**Exercise instructions**
List each line of the data in which the string "peatones" appears.
____
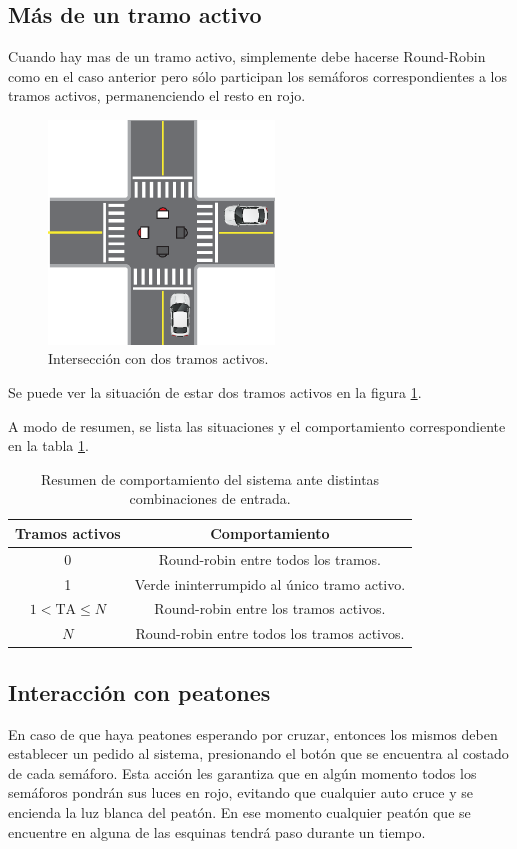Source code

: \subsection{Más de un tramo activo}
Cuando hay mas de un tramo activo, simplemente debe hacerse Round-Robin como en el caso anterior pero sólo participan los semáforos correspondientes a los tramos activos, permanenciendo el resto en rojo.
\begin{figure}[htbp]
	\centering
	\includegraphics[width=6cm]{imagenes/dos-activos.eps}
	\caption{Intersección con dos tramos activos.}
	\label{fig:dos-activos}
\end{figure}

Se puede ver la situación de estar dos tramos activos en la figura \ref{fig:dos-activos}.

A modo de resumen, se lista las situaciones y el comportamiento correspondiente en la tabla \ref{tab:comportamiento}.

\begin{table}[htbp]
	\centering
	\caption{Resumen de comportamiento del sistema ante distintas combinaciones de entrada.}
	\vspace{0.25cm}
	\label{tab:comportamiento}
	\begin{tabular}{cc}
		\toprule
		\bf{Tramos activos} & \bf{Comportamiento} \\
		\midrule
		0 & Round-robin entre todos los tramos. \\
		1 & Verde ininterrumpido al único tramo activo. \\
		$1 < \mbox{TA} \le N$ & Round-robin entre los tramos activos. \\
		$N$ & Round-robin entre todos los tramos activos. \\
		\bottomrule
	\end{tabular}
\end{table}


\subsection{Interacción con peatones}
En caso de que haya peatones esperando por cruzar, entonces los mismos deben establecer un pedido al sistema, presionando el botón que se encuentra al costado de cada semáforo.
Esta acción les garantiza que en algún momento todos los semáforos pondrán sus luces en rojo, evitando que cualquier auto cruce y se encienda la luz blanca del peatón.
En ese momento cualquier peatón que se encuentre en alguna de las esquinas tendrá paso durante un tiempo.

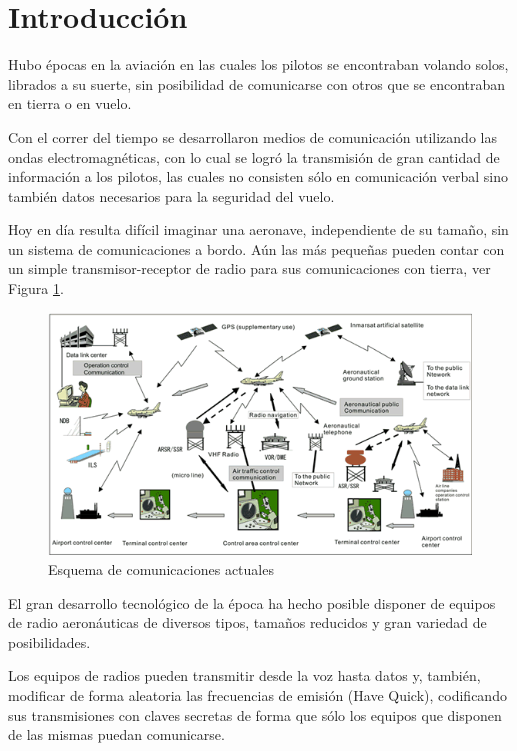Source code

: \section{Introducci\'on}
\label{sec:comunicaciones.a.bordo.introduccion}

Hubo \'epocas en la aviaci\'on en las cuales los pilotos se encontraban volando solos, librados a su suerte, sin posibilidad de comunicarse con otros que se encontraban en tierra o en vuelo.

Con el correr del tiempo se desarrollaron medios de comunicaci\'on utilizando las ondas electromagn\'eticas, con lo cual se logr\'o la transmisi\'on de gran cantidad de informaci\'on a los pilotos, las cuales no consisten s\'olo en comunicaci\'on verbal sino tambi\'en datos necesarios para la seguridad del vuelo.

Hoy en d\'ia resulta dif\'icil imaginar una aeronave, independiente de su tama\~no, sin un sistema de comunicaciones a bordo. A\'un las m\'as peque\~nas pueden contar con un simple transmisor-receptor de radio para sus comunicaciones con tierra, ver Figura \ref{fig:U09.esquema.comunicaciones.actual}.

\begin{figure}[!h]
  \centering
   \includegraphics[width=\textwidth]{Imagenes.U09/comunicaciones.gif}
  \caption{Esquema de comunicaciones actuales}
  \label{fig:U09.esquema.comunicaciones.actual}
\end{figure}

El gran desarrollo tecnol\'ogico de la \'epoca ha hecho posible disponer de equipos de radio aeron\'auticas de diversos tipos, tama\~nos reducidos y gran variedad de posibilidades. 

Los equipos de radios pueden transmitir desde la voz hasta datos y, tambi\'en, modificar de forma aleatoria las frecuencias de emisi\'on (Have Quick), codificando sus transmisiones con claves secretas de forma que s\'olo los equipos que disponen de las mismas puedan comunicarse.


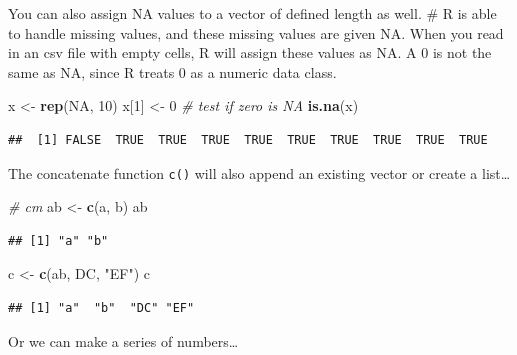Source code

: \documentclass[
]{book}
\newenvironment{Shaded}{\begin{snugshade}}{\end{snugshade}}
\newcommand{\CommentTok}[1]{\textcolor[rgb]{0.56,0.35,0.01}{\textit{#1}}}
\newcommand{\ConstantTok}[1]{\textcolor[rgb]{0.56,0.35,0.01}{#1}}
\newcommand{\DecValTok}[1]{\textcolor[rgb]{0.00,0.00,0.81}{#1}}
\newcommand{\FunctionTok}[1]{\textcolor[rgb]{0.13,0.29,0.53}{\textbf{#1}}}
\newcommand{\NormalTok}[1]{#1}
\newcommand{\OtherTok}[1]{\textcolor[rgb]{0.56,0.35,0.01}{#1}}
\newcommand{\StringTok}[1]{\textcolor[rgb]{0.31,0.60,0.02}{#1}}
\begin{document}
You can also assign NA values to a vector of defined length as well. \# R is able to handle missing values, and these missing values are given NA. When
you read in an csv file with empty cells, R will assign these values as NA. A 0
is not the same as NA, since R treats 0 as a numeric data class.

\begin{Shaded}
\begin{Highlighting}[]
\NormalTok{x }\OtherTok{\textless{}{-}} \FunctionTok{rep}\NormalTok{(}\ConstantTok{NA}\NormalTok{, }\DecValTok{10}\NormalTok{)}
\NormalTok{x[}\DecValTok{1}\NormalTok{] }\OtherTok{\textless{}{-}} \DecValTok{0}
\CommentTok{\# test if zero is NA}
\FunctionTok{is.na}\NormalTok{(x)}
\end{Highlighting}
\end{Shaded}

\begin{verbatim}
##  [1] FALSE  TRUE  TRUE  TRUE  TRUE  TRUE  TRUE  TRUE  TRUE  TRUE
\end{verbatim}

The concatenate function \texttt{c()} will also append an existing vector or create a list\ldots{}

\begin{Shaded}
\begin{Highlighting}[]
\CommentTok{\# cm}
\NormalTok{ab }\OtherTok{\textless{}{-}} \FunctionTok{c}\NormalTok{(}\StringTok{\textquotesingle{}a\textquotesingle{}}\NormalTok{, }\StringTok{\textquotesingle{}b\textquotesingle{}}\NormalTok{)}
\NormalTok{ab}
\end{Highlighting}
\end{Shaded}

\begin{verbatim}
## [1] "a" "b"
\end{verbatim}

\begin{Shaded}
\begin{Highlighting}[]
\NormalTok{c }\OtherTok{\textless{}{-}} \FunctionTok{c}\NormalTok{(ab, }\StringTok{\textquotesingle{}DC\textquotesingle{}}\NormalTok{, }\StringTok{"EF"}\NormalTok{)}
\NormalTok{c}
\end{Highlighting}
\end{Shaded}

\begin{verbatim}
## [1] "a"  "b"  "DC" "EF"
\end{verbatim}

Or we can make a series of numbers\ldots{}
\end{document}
____
**Response to this exercise**
\subsection{Interacción con peatones}
En caso de que haya peatones esperando por cruzar, entonces los mismos deben establecer un pedido al sistema, presionando el botón que se encuentra al costado de cada semáforo.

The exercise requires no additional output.